Два типа сквозных персонажей, присутствующих в спектакле (девушки в белом, поющие докучное «Купи слона» и юноши в черном, передвигающие крюками колонны), так же служат идее сшивания разнообразных эпизодов в единое целое поверх как сюжетной, так и мета-сюжетной линий.

 

Заканчивая разговор о «Золотом осле», я хотел бы сказать буквально два слова о сегодняшнем существовании Юхананова в поле московского (или шире — российского) театра. И о том, почему этот проект кажется мне таким значимым.

То, что делает Юхананов сегодня кажется мне очень важным. Если говорить кратко, он не просто ставит спектакли или строит свой театр, работающий в некой специфической «новопроцессуальной» стилистике. Он стремится переозначить все смысловое поле, создавая центр притяжения, куда пытается втянуть всех: от левых типа Кети Чухров, до правых типа Нателлы Сперанской. При этом свою задачу он видит не в том, чтобы противопоставить то, что он делает происходящему сейчас в российском театре (то есть противопоставить себя какой-то из форм: старому, новому, драматическому, пост-драматическому, советскому, постсоветскому). А в том, чтобы то, что делает, например Константин Богомолов и то, что пишет Андрей Вишневский, сосуществовало в рамках единого смыслового пространства и воспринималось зрителями как не противостоящее, а как взаимообогащающее. Как некий интонационно-стилистический модус, возникающий в определенном окружении и получающий адекватную оценку лишь в рамках некоего глобального мета-дискурса.
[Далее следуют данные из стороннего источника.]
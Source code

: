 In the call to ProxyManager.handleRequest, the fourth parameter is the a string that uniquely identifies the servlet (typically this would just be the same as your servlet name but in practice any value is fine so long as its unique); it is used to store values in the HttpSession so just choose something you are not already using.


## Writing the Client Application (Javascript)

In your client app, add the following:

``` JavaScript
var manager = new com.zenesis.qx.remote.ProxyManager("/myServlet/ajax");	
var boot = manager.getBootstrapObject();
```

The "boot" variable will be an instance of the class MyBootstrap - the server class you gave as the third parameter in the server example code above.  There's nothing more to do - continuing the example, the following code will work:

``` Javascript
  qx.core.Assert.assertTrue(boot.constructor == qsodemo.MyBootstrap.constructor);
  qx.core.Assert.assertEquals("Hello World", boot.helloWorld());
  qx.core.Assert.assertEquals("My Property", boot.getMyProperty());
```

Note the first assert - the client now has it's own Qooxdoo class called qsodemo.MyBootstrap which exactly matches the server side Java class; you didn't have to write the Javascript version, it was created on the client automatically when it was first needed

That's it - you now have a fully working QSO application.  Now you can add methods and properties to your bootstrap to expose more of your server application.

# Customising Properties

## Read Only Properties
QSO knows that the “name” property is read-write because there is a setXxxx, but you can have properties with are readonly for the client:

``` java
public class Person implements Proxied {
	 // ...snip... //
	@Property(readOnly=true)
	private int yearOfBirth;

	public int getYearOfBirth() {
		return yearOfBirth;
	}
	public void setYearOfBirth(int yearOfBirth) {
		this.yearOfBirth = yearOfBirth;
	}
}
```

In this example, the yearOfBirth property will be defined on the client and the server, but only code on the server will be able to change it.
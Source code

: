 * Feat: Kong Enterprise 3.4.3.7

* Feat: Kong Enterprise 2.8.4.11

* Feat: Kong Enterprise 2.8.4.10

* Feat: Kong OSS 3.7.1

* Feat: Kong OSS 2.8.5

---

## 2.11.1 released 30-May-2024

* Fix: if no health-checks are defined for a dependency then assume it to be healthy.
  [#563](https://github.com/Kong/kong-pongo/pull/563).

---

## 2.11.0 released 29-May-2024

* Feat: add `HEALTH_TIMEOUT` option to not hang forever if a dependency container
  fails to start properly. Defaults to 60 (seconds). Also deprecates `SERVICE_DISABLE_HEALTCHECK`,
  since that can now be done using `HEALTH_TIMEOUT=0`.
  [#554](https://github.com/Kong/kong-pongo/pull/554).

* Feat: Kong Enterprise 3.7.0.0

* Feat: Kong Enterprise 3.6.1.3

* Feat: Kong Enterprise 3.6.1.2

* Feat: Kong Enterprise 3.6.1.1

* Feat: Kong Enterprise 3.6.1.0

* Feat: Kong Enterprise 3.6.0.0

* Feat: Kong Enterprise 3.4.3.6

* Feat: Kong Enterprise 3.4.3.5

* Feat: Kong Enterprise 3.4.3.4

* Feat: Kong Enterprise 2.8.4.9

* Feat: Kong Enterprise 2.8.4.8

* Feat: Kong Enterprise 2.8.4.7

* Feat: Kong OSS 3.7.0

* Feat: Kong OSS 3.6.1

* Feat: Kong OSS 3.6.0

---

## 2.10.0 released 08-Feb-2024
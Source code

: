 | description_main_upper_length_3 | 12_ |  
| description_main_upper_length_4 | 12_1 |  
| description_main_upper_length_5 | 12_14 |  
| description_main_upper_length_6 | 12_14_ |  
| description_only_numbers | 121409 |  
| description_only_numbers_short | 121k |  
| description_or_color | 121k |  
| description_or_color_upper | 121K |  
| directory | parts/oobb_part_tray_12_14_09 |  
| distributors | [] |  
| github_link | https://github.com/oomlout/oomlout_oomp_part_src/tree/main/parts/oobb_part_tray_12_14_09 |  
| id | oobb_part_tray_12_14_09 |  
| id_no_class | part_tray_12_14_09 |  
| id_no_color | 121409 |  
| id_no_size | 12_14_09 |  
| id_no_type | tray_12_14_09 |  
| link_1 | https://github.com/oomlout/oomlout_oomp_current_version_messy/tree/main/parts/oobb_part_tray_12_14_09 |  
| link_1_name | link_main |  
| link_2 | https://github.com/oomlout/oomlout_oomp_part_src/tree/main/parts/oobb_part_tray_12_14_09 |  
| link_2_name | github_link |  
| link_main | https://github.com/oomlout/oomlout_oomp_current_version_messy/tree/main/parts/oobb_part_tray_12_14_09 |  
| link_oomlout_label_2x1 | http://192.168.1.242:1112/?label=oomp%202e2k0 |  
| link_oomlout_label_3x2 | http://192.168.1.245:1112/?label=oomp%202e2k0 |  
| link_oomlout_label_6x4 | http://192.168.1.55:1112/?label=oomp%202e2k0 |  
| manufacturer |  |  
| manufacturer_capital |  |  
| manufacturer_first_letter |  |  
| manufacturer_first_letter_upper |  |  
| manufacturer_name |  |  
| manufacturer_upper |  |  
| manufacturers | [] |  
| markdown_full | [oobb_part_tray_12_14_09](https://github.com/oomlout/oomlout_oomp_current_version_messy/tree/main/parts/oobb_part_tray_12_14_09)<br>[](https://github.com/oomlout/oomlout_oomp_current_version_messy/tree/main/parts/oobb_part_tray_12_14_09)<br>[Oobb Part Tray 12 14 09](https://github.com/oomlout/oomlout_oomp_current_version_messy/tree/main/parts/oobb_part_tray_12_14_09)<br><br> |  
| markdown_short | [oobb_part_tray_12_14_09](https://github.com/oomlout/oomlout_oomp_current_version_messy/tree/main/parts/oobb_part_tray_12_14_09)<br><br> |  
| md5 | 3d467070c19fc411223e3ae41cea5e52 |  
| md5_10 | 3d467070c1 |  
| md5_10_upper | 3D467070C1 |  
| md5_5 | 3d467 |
И в этом смысле «Золотой осел» оказывается во многом ключевой работой. Принципиально разомкнутый бесконечный новопроцессуальный проект, и в то же время собственно драматический спектакль большой формы. Спектакль, в котором на равных сосуществуют артисты разных школ и разных театров, и в то же самое время открытая школа театрального мастерства.

Выход же проекта за рамки самого себя, разрастание его ризомы, в конечном итоге приводит к тому, что практически любое вхождение в зону Электротеатра в какой-то период заставляет практически любое произведение существовать не в виде отдельной независимой данности, а восприниматься (и презентовать себя) в качестве чего-то либо отпочковавшегося от проекта, либо наоборот к нему прибившегося. «Скучная история» Василия Скворцова, «Love Machines» Кети Чухров и Марии Чирковой, «Фантазии Фарятьева» Евгения Беднякова, «На мудреца» Георгия Грищенкова, «Dostoevsky.fm» Александра Никитина, «Бунин» Светланы Прохоровой, «Андромаха» Лейсан Файзуллиной, «Огородница Тао» Марии Меньшениной — все эти спектакли, появившиеся в Электротеатре в 2016–2018 годах, шли с объединяющей подписью «В рамках проекта “Золотой осел”», тем самым давая возможность публике выстраивать самые невероятные собственные траектории чтения, переживания, восприятия как собственно самого проекта, пролегающего, как выяснилось, и через тексты Бунина, Островского и Чехова — так и этих, казалось бы, известных текстов, оказывающихся на поверку, своего рода зашифрованными посланиями, отправленными одними посвященными — другим.